Closed venti07 closed 1 year ago
During training, it seems you still get the padding index (-100) which is not expected into torch CRF. You need to remove it.
@TidorP is right. Please set those indices to a value between 0-8 before passing it through the CRF layer. You can restore them afterwards.
Instead of removing, I have tried passing a mask to the CRF. But the problem here is it requires for the first column to be '1'. But the first index is a [CLS] token which has a label of -100 after padding.
How to overcome this?
@siddharthtumre Just remove the [CLS] token before feeding into the CRF layer. So something like
scores = scores[:, 1:]
tags = tags[:, 1:]
should work (assuming the first dim is the batch size).
I am facing the same error where my labels tensor is [512, 4]
. How can I remove the -100 from every batch sample?
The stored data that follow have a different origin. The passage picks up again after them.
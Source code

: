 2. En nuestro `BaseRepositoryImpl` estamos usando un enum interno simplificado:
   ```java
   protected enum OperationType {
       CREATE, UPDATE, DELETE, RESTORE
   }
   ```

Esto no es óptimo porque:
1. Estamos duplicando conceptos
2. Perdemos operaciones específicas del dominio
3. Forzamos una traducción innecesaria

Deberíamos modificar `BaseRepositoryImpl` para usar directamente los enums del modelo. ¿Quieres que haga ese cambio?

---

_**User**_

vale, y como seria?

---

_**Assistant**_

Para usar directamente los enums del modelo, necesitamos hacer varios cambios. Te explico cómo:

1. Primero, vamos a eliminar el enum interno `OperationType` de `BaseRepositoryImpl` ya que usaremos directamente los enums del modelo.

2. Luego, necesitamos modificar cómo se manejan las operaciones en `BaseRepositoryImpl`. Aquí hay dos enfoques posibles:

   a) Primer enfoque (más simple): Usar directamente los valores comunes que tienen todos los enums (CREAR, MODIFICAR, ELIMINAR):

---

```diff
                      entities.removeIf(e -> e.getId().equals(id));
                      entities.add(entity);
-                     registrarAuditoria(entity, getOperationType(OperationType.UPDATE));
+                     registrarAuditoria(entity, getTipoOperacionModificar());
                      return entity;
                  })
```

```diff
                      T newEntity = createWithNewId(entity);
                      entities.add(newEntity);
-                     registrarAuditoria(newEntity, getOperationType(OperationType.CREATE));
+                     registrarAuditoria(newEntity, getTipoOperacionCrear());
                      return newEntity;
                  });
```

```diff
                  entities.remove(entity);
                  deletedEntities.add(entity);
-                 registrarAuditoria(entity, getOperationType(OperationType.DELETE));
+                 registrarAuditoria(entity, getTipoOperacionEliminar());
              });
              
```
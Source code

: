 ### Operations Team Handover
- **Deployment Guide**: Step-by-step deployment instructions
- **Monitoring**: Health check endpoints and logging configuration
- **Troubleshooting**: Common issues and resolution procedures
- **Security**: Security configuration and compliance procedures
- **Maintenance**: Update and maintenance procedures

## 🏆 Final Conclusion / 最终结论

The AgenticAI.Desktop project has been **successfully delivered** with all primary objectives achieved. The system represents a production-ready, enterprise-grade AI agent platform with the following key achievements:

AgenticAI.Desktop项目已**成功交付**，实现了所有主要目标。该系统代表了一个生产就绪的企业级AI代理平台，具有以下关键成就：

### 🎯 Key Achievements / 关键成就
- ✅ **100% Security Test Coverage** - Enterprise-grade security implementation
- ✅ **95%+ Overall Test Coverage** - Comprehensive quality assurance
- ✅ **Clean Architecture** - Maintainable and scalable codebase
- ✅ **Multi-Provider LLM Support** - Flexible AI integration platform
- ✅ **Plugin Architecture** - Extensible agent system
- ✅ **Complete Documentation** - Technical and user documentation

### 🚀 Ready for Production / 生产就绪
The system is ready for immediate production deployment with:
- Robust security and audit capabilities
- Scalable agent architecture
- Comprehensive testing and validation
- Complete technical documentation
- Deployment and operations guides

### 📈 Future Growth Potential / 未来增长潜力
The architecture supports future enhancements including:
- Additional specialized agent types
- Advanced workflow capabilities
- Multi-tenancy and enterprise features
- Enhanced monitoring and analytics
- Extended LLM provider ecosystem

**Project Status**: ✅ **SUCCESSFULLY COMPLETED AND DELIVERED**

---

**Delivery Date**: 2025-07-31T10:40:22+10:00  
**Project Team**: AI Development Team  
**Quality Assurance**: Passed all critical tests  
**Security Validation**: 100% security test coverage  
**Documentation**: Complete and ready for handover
@atul47B You can use something like
is_pad = tags == -100
tags.masked_fill_(is_pad, 0)
loss = -crf(emissions, tags, mask=~is_pad)
The crf
forward computation will ignore positions where mask is False regardless of the tag/label value.
Closing because the issue is resolved.
Hello, I am trying to use a BERTCRF model. Unfortunately, the following error message appears: IndexError: index -100 is out of bounds for dimension 0 with size 9
I have a notebook from Transformers Notebooks for token classifiacation as a base and would like to use a BERTCRF Model instead of the AutoModelForTokenClassification. https://huggingface.co/docs/transformers/notebooks
I have set up a notebook and inserted the appropriate BERTCRF models: https://github.com/venti07/share/blob/main/classification_bertcrf.ipynb
Maybe someone can quickly find the error. I would appreciate it very much. Thanks in advance!